Sultan River Whitewater Opportunities to Begin (WA)
By: Thomas O'Keefe
On Saturday April 25th, Snohomish PUD will be providing a whitewater recreational opportunity on the Upper Sultan River. This class IV gorge is a great piece of whitewater in a spectacular setting. Water will be released from Culmback Dam as it has been in recent years as a condition of the hydropower license for the project requiring process flows. These periodic high flows were designed to benefit the overall health of the river. What is different this year, is that the event will be scheduled on a weekend with advance notice to allow whitewater paddlers to take advantage of the opportunity.
To take advantage of this opportunity, paddlers will need to sign up in advance with Snohomish PUD (a minimum of six paddlers need to commit). Their whitewater recreation web page provides a sign up link and video clips of the various river reaches.
We are not yet certain what the flow will be. For this first release we will have plenty of water for a quality experience but it will likely be towards the lower end of the optimal range. For future releases we will have a water budget to work with and can make decisions on how to use that water to either extend the time of a release or elevate the flow.
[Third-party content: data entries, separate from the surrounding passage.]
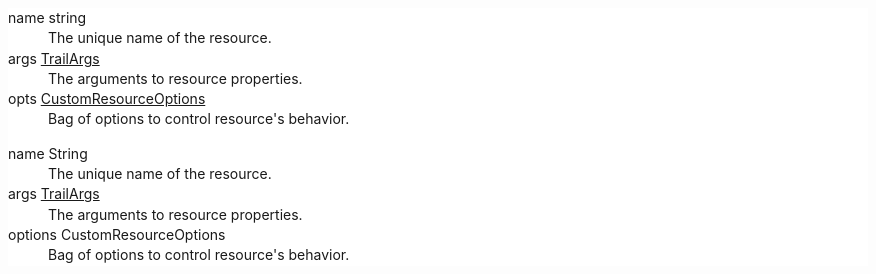 </pulumi-choosable>
</div>

<div>
<pulumi-choosable type="language" values="csharp">

<dl class="resources-properties"><dt
        class="property-required" title="Required">
        <span>name</span>
        <span class="property-indicator"></span>
        <span class="property-type">string</span>
    </dt>
    <dd>The unique name of the resource.</dd><dt
        class="property-required" title="Required">
        <span>args</span>
        <span class="property-indicator"></span>
        <span class="property-type"><a href="#inputs">TrailArgs</a></span>
    </dt>
    <dd>The arguments to resource properties.</dd><dt
        class="property-optional" title="Optional">
        <span>opts</span>
        <span class="property-indicator"></span>
        <span class="property-type"><a href="/docs/reference/pkg/dotnet/Pulumi/Pulumi.CustomResourceOptions.html">CustomResourceOptions</a></span>
    </dt>
    <dd>Bag of options to control resource&#39;s behavior.</dd></dl>

</pulumi-choosable>
</div>

<div>
<pulumi-choosable type="language" values="java">

<dl class="resources-properties"><dt
        class="property-required" title="Required">
        <span>name</span>
        <span class="property-indicator"></span>
        <span class="property-type">String</span>
    </dt>
    <dd>The unique name of the resource.</dd><dt
        class="property-required" title="Required">
        <span>args</span>
        <span class="property-indicator"></span>
        <span class="property-type"><a href="#inputs">TrailArgs</a></span>
    </dt>
    <dd>The arguments to resource properties.</dd><dt
        class="property-optional" title="Optional">
        <span>options</span>
        <span class="property-indicator"></span>
        <span class="property-type">CustomResourceOptions</span>
    </dt>
    <dd>Bag of options to control resource&#39;s behavior.</dd></dl>

</pulumi-choosable>
</div>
Not many people have been in the gorge since the flow study in 2007, so those who want to experience this place need to have solid class IV creeking experience. The gorge is extremely remote with limited access and wood hazards are present. Please approach the run with caution and if you are unsure of your abilities, it would be best to wait for some first-hand reports and take advantage of a future opportunity.
How We Got Here
After the enlargement of Culmback Dam in 1984, whitewater recreation on the Upper Sultan River largely ceased. Old timers would tell tales of epic trips and once every few years the reservoir would fill overtopping the spillways to create a spectacular class IV whitewater run through an 11 mile gorge. As early as 1980, the Washington Kayak Club advocated for accommodations for whitewater recreation as mitigation for enlargement of the dam, but these requests were ignored as the utility instead focused on reservoir-based recreation and such events as the International Electric Boat Regatta (combustion engines are prohibited because the reservoir serves as a municipal water supply).
Over the years American Whitewater advocated for a recreation plan that included whitewater boating, and our opportunity came with the start of the relicensing process for their hydropower project that began in 2004. While Snohomish PUD was initially reluctant to address whitewater recreation, a couple dozen boaters made a strong showing at the first public meeting greatly outnumbering all other interest who attended. Federal regulators took notice and wrote to the utility in the spring of 2006:
Project operations affect flows in an 11-mile-long reach of the Sultan River that could be used for whitewater boating if sufficient flows were available. After reviewing the information presented in the Pre-Application Document and the comments provided during the February 27 and 28 scoping meetings, we have identified a gap between existing information and the information needed to conduct the required analysis. We need to know the range of flows that would provide whitewater boating opportunities in the project bypassed reach of the Sultan River.
With this encouragement from federal regulators and the constant presence of local volunteer Andy Bridge at dozens of meetings, Snohomish PUD ultimately accepted that we weren’t going to disappear and a spirit of collaboration slowly began to build. On a rainy weekend in October 2007, Snohomish PUD held the whitewater flow study and while we had 15 formal participants as outlined in the study plan, boaters have a pretty good nose for a unique opportunity, and plenty more came out to enjoy the experience of the study releases from Culmback Dam.
With the data in hand, and after a couple more years of meetings, our discussions ultimately culminated in a settlement agreement in October 2009 with the utility, resource agencies and tribe. Working together we developed one of the more innovative flow regimes for any project we have worked on. The flows provide attraction flows for returning salmon, outmigration flows for juvenile salmon, and a whole range of process flows—flushing, channel maintenance, and channel forming—to benefit overall river health. Using techniques from the social sciences and our data from the recreational flow study, we were able to overlay these ecosystem needs with recreational flow needs to develop a plan to benefit all interests: hydropower generation, municipal water supply, salmon and resident fish, and whitewater recreation.
Some more time was required for federal regulators to review the whole agreement and a license was issued in September 2011. The first requirement before the utility could offer recreational opportunities was construction of a new trail into the Sultan River Gorge. Some may remember climbing down an informal social trail used by miners that was steep and badly eroded as it crossed over and under logs and down steep eroded clay banks. The trail was finally completed in the summer of 2014 and meets Forest Service trail standards. It is still a walk into the gorge but it is now much easier.